#2029 Issue closed: No /verify/BORG/ script to verify a BORG backup can be restored

Labels: enhancement, fixed / solved / done

ChojinDSL opened issue at 2019-02-01 17:10:

Today I setup a new server and took that opportunity to test a recovery scenario using ReaR. This exposed a couple of issues, which I was thankfully able to work around.

But I was wondering, is there a possibility to test the recovery procedure without actually changing anything?
A sort of "dry-run" option if you will.

While I was testing, I ran into several issues.

  1. I use borg as a backup utility. I installed borg via the distro's repo. It wasn't until I actually tried to perform a recovery that I then realized that a bunch of dependency libraries where missing. I managed to fix that by uploading the standalone binary and copying it to the correct place and afterwards ensuring that the standalone binary was installed on my systems instead of the distro version.

  2. Another issue was missing ssh keys for the Recovery ISO to be able to connect via SSH to wherever the backups are hosted.
    This was an option I wasn't even aware of and only found by digging through the documentation.

Unfortunately, if you perform a recovery, connecting to the Backup Repository is not performed until AFTER the disks have been written to, e.g. partition layout, filesystem creation, etc.

This whole situation creates a bit of a chicken and egg scenario. You won't be aware of the issues until you actually try to perform the whole procedure for real. Risking a potentially borked system and having to pursue other recovery options.

Here's where a test run would be beneficial. Basically, run through all (or almost all) the steps without actually writing anything to the disks so you can make sure that all the bits and pieces work together.
Especially considering how tricky (if not impossible) it would be to create a new recovery ISO with the issues fixed.

gozora commented at 2019-02-05 11:03:

Hello @ChojinDSL,

Today I setup a new server and took that opportunity to test a recovery scenario using ReaR. This exposed a couple of issues, which I was thankfully able to work around.

Yes, as you might have noticed ReaR is designed not to let you hang in the middle of restore and it gives you breathing space and possibilities to finish your operation (most of the time ;-))

  1. I use borg as a backup utility. I installed borg via the distro's repo. It wasn't until I actually tried to perform a recovery that I then realized that a bunch of dependency libraries where missing.
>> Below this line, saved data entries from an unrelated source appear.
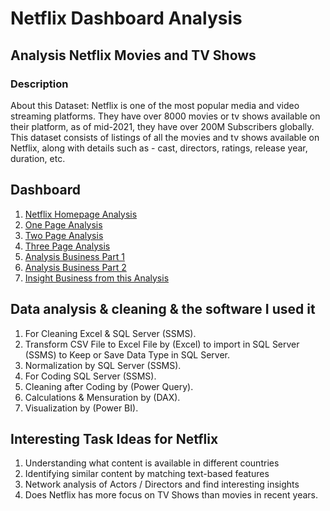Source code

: # Netflix Dashboard Analysis 
## Analysis Netflix Movies and TV Shows 
### Description 
About this Dataset: Netflix is one of the most popular media and video streaming platforms. They have over 8000 movies or tv shows available on their platform, as of mid-2021, they have over 200M Subscribers globally. This dataset consists of listings of all the movies and tv shows available on Netflix, along with details such as - cast, directors, ratings, release year, duration, etc.
## Dashboard
1. <a href="https://github.com/MohamedNasr55/Netflix_Dashboard/blob/main/Dashboard Images/Homepage Analysis.png"> Netflix Homepage Analysis <a>
2. <a href="https://github.com/MohamedNasr55/Netflix_Dashboard/blob/main/Dashboard Images/One Page Analysis.png"> One Page Analysis <a>
3. <a href="https://github.com/MohamedNasr55/Netflix_Dashboard/blob/main/Dashboard Images/Two Page Analysis.png"> Two Page Analysis <a>
4. <a href="https://github.com/MohamedNasr55/Netflix_Dashboard/blob/main/Dashboard Images/Three Page Analysis.png"> Three Page Analysis <a>
5. <a href="https://github.com/MohamedNasr55/Netflix_Dashboard/blob/main/Dashboard Images/Analysis Business Part 1.png"> Analysis Business Part 1 <a>
6. <a href="https://github.com/MohamedNasr55/Netflix_Dashboard/blob/main/Dashboard Images/Analysis Business Part 2.png"> Analysis Business Part 2 <a>
7. <a href="https://github.com/MohamedNasr55/Netflix_Dashboard/blob/main/Dashboard Images/Important Point.png"> Insight Business from this Analysis <a>





 ## Data analysis & cleaning & the software I used it
  1.	For Cleaning Excel & SQL Server (SSMS).
  2.	Transform CSV File to Excel File by (Excel) to import in SQL Server (SSMS) to Keep or Save Data Type in SQL Server.
  3.	Normalization by SQL Server (SSMS).
  4.	For Coding SQL Server (SSMS).
  5.	Cleaning after Coding by (Power Query).
  6.	Calculations & Mensuration by (DAX).
  7.	Visualization by (Power BI).

## Interesting Task Ideas for Netflix 
1.	Understanding what content is available in different countries
2.	Identifying similar content by matching text-based features
3.	Network analysis of Actors / Directors and find interesting insights
4.	Does Netflix has more focus on TV Shows than movies in recent years.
I managed to fix that by uploading the standalone binary and copying it to the correct place and afterwards ensuring that the standalone binary was installed on my systems instead of the distro version.

There is a notice about this in Documentation, right at the beginning marked as Important ;-)

  1. Another issue was missing ssh keys for the Recovery ISO to be able to connect via SSH to wherever the backups are hosted. This was an option I wasn't even aware of and only found by digging through the documentation.

Just FYI, this was implemented because of https://github.com/rear/rear/issues/1512. I'll not comment on this any further ...

Unfortunately, if you perform a recovery, connecting to the Backup Repository is not performed until AFTER the disks have been written to, e.g. partition layout, filesystem creation, etc.

I currently don't see any easy way how we could implement global --dry-run into ReaR because there is way to many backup solutions implemented. However I can think about some pre-check for Borg restore, that will be doing a test connection to Borg server prior anything is written to disk, and prompts user for if he wants to continue on failure, it should not be such a big deal ...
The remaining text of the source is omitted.